> _WHAT TO DO_: Scan the entries below for the word "cycle" and copy every line where it turns up.

########################################

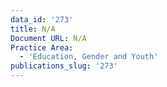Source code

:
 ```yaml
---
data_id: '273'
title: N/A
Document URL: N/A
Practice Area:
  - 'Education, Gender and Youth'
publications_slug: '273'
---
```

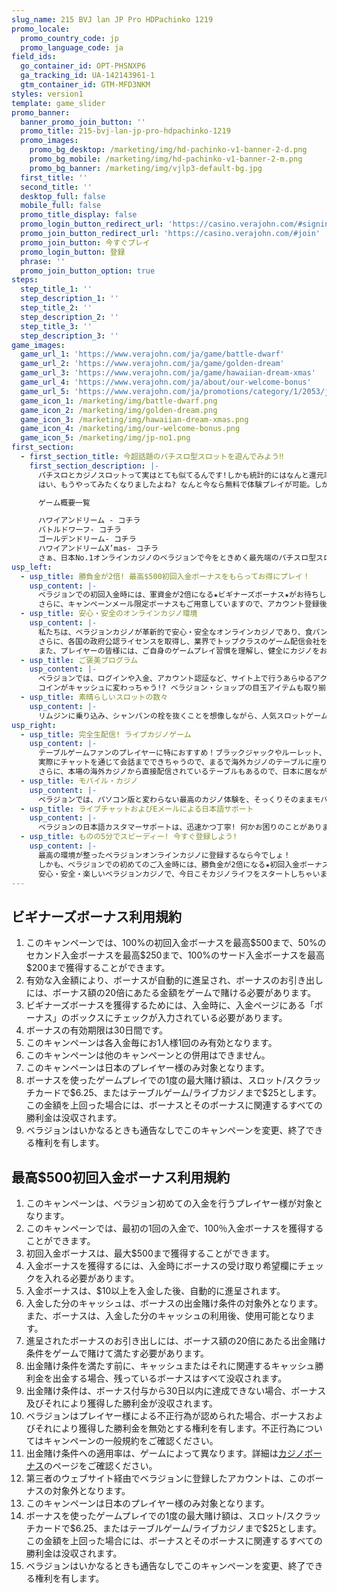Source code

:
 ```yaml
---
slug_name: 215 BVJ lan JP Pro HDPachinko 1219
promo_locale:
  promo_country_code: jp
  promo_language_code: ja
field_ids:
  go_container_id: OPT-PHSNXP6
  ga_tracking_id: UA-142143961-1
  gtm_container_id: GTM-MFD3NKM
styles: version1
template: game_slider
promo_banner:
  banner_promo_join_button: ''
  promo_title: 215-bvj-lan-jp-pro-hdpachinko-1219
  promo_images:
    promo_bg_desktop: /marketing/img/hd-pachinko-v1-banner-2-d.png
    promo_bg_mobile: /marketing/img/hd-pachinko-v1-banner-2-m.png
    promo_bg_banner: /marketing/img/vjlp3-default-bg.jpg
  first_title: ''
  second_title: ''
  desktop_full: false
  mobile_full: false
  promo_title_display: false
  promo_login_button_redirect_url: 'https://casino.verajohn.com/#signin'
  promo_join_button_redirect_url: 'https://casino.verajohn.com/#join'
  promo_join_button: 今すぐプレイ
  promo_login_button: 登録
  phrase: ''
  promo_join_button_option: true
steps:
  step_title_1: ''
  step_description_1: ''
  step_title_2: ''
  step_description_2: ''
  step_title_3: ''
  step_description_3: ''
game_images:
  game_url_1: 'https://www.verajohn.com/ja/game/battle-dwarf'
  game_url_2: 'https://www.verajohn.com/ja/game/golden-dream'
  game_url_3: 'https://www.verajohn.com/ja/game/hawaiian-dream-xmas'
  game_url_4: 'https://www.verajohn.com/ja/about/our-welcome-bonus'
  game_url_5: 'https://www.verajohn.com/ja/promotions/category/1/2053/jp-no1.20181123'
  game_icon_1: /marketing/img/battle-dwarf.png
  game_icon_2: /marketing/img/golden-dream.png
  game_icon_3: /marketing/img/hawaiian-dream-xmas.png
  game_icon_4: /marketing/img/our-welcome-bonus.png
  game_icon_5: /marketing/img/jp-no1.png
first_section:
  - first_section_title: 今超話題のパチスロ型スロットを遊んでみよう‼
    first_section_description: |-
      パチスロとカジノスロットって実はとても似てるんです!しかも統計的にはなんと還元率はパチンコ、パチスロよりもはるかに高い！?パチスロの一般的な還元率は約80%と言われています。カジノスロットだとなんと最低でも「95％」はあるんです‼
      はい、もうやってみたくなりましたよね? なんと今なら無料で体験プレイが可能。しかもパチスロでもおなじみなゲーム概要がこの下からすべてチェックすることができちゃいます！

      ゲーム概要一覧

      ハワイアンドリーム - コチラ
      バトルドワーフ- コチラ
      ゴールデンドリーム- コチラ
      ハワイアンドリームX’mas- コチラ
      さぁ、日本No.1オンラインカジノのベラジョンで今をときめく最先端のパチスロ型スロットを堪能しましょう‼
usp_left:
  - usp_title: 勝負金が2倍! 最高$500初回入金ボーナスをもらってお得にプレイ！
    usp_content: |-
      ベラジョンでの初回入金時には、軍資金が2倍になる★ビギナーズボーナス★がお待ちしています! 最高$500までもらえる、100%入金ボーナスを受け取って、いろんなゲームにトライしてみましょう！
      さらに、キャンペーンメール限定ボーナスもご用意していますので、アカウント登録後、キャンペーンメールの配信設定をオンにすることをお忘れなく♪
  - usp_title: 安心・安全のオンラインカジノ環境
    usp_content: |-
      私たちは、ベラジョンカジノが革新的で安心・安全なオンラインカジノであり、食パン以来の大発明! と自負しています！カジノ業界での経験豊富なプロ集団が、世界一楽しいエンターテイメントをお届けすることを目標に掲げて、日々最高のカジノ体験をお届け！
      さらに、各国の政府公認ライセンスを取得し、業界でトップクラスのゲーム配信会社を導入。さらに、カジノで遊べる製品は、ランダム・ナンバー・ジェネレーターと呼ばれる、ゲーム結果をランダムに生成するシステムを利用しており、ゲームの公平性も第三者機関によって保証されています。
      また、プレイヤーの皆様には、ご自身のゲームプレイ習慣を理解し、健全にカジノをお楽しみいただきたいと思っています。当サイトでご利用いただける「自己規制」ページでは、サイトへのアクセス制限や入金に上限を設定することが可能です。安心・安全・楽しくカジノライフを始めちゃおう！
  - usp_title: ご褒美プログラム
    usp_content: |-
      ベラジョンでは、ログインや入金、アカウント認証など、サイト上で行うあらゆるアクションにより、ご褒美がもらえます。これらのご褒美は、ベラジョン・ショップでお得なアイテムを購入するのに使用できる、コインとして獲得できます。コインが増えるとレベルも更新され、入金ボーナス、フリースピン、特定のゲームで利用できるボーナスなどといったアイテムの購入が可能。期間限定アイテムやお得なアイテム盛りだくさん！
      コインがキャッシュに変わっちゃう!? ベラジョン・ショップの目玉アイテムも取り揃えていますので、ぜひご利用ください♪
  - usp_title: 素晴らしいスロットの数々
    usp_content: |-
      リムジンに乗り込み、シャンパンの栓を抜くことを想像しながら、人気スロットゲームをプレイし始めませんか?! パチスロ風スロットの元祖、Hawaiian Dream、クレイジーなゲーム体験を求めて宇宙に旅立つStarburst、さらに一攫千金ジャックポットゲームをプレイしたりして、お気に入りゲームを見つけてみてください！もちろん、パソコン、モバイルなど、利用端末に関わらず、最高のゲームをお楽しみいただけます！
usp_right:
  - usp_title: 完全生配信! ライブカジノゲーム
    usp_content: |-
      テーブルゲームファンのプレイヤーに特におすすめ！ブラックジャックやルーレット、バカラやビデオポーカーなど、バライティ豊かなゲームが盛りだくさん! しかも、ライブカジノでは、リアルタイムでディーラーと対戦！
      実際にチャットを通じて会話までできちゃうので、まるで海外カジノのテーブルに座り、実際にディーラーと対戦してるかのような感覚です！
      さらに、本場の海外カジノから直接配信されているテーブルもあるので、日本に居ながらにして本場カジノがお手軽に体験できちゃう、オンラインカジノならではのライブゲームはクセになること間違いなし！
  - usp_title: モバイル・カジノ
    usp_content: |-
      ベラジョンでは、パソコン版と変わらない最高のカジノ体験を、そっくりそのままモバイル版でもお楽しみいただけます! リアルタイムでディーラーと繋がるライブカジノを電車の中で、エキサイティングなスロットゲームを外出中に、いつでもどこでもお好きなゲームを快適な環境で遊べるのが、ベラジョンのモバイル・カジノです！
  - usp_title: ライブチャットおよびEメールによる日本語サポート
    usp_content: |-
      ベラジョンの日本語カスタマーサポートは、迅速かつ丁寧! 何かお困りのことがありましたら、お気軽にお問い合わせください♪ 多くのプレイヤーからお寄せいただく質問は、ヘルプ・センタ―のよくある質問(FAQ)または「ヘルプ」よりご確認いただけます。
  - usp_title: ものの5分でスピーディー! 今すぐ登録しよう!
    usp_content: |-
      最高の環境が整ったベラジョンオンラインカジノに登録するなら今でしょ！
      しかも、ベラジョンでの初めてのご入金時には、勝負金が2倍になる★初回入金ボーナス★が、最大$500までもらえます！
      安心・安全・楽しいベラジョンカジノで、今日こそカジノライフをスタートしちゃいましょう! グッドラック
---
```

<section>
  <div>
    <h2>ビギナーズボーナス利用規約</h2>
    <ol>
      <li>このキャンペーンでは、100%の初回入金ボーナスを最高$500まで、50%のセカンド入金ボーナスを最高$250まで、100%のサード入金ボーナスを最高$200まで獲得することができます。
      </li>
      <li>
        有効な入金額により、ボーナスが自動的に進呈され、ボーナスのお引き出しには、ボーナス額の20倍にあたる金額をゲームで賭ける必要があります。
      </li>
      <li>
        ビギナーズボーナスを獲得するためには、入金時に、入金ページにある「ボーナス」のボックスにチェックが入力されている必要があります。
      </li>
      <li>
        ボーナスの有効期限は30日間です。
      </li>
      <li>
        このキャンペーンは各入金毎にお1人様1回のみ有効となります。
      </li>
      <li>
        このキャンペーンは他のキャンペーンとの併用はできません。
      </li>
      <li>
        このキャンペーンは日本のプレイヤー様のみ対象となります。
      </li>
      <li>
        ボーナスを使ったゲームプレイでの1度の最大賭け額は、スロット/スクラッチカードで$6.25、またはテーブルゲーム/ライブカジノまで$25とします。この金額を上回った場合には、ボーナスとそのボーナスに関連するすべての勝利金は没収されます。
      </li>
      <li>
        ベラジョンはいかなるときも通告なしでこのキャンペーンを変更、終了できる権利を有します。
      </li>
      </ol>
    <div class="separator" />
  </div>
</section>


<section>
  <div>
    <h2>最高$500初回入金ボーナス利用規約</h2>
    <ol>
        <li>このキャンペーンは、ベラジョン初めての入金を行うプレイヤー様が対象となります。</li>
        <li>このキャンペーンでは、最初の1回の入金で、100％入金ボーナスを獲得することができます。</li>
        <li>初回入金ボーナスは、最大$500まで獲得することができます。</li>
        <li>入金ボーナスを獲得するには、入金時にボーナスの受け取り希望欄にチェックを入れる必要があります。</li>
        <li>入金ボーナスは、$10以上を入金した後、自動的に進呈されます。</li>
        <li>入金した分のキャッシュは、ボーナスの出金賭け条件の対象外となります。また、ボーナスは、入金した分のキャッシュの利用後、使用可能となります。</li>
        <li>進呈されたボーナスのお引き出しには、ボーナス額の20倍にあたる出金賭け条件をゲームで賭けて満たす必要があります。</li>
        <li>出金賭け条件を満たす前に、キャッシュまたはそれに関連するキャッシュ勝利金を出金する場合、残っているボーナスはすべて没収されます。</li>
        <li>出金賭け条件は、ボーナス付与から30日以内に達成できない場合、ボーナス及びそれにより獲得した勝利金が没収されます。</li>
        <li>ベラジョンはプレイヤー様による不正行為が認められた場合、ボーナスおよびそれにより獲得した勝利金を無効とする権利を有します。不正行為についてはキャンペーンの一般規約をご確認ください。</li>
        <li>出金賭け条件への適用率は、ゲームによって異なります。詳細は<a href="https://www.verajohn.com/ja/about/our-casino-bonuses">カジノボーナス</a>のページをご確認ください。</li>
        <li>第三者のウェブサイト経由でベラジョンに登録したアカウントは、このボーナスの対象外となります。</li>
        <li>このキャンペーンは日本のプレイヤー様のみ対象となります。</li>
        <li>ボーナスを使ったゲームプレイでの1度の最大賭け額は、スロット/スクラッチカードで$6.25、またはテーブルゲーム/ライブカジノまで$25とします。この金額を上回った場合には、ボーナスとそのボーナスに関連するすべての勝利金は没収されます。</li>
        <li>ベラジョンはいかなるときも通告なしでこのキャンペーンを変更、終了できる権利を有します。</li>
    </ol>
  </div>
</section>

########################################

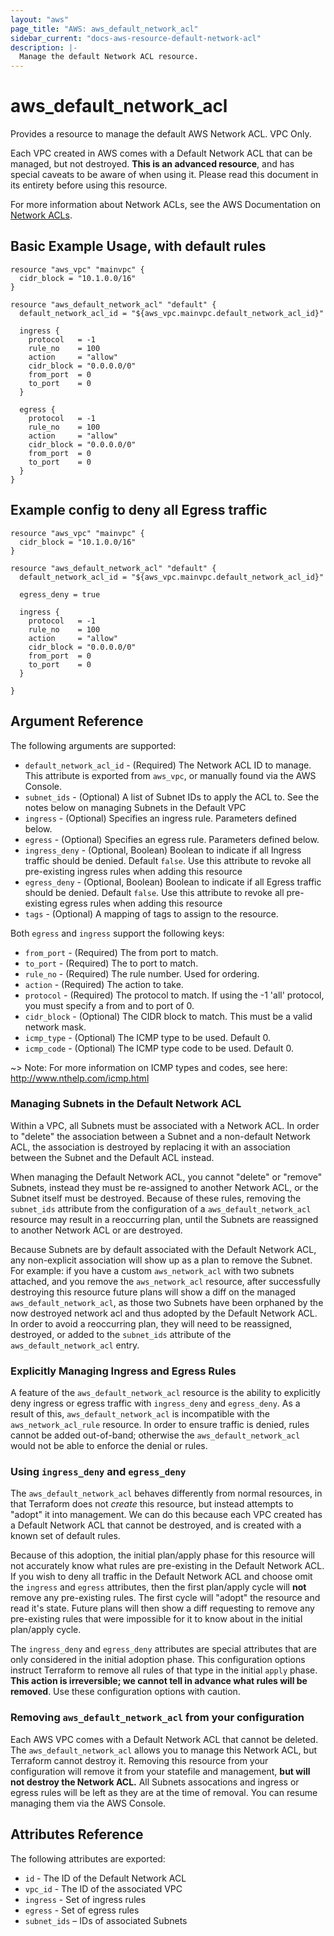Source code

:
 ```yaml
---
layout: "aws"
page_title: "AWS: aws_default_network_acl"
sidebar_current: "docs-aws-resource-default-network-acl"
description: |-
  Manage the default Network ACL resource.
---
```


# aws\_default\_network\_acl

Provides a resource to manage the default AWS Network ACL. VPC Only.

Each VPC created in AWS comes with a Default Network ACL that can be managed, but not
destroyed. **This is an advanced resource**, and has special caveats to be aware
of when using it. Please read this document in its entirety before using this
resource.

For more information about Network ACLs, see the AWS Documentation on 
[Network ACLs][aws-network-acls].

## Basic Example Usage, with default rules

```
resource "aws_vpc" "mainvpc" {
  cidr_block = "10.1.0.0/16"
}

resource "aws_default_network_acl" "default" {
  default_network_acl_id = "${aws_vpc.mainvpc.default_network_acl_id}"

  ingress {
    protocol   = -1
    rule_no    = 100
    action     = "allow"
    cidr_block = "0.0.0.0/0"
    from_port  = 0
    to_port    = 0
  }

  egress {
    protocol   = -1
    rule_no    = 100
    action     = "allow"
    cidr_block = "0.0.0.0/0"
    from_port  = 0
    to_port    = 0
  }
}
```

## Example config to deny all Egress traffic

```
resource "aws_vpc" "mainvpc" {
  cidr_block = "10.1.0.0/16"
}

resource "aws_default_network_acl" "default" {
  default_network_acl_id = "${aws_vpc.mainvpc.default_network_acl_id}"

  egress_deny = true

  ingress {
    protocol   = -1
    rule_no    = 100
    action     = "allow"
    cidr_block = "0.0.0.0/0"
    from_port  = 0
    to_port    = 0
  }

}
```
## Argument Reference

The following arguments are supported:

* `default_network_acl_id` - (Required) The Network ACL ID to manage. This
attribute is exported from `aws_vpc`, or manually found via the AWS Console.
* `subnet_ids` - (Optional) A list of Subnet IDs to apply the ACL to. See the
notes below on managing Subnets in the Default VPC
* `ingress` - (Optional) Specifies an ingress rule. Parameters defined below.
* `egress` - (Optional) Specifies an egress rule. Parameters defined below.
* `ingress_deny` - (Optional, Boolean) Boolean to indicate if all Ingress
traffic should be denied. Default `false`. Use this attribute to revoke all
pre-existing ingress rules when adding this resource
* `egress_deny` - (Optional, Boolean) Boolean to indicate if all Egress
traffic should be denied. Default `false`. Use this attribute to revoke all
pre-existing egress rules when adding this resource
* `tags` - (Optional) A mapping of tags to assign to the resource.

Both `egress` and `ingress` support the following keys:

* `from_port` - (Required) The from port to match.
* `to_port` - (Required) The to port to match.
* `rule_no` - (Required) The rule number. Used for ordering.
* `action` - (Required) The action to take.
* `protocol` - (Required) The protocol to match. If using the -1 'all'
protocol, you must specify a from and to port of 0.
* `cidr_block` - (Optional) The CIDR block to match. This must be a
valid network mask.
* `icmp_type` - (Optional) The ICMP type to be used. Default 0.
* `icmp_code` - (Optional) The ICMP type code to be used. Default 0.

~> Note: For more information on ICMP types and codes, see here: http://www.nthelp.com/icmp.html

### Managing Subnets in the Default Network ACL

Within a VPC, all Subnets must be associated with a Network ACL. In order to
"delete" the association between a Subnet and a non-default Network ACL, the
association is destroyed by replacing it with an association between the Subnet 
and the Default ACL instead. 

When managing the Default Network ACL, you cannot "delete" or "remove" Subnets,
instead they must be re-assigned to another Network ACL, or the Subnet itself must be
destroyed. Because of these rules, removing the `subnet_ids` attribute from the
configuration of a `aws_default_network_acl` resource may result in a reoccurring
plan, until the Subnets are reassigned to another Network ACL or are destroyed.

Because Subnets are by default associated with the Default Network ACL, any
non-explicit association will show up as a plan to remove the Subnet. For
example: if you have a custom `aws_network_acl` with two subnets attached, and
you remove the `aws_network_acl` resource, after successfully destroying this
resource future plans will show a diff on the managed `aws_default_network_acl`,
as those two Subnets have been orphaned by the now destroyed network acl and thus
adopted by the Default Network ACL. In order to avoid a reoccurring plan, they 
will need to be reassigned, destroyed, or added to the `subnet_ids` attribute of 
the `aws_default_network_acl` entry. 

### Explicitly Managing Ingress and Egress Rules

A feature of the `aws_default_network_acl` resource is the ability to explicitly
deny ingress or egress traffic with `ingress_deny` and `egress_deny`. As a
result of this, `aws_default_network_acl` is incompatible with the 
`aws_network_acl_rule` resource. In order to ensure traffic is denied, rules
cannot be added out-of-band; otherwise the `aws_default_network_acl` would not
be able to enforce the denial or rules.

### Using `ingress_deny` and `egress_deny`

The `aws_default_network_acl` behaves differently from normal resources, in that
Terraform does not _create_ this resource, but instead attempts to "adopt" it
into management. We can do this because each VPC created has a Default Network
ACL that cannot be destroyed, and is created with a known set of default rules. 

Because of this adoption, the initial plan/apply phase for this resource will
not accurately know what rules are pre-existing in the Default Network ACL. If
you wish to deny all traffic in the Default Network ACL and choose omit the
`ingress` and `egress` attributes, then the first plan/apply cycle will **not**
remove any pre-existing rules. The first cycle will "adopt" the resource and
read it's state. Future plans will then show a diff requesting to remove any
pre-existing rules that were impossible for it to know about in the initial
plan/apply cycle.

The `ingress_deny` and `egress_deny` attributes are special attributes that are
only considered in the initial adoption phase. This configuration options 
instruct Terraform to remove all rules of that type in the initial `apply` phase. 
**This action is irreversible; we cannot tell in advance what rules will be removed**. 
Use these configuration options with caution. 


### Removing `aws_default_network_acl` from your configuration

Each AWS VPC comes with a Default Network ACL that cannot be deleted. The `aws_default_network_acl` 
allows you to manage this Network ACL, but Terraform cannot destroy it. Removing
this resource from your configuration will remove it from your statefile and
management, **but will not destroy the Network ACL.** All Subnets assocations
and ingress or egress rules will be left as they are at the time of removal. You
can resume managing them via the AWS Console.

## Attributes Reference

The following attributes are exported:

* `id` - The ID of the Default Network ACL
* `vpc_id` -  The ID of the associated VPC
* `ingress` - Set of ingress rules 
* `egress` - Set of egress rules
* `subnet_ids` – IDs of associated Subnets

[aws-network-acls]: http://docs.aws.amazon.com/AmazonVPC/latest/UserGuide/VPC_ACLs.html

########################################

> _OUTPUT_:
`ingress` and `egress` attributes, then the first plan/apply cycle will **not**
remove any pre-existing rules. The first cycle will "adopt" the resource and
plan/apply cycle.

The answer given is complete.